→ Required work
Reproduce exactly the lines below, from the first through the one containing "## Accessibility Requirements", and nothing more.

→ Dataset excerpts
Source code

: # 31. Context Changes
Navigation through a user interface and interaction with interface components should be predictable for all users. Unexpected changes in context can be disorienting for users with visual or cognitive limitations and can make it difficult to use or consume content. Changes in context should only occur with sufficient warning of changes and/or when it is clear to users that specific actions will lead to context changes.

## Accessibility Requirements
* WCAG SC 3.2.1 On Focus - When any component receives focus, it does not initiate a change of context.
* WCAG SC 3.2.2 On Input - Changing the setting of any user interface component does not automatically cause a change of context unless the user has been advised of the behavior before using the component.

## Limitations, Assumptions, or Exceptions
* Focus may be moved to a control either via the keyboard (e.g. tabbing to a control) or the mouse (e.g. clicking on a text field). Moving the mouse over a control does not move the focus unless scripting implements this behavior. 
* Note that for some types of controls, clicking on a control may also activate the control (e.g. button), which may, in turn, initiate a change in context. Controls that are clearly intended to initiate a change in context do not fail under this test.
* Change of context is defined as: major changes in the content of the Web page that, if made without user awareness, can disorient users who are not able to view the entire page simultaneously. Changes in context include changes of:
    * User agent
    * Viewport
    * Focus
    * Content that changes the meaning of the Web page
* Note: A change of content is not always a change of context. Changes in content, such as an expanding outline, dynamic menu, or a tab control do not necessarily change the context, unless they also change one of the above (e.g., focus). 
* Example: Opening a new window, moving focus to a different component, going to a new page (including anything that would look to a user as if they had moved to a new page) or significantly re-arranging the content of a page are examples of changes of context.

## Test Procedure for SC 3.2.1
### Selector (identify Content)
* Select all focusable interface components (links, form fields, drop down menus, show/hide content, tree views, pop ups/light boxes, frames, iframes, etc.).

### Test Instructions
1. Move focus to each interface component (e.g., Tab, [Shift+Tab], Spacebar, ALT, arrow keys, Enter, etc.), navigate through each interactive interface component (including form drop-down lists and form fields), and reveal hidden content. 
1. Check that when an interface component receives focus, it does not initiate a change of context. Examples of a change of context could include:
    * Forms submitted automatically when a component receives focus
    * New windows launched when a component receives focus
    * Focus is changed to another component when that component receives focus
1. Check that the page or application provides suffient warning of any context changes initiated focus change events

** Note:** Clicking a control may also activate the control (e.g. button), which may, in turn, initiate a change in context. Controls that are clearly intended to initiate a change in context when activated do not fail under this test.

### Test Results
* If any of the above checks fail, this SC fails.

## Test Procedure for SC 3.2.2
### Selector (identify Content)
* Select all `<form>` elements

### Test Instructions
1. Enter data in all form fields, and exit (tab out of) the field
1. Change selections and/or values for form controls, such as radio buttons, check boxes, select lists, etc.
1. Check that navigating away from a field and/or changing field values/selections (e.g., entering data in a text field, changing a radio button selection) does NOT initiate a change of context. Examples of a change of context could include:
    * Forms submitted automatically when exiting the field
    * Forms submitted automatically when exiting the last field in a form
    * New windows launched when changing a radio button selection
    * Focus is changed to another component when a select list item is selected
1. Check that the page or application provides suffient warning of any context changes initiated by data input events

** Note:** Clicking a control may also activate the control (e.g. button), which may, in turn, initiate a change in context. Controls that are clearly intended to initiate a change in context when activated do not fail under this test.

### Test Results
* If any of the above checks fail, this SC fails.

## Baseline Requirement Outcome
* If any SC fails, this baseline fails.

→ Answer section
Source code

: # 31. Context Changes
Navigation through a user interface and interaction with interface components should be predictable for all users. Unexpected changes in context can be disorienting for users with visual or cognitive limitations and can make it difficult to use or consume content. Changes in context should only occur with sufficient warning of changes and/or when it is clear to users that specific actions will lead to context changes.

## Accessibility Requirements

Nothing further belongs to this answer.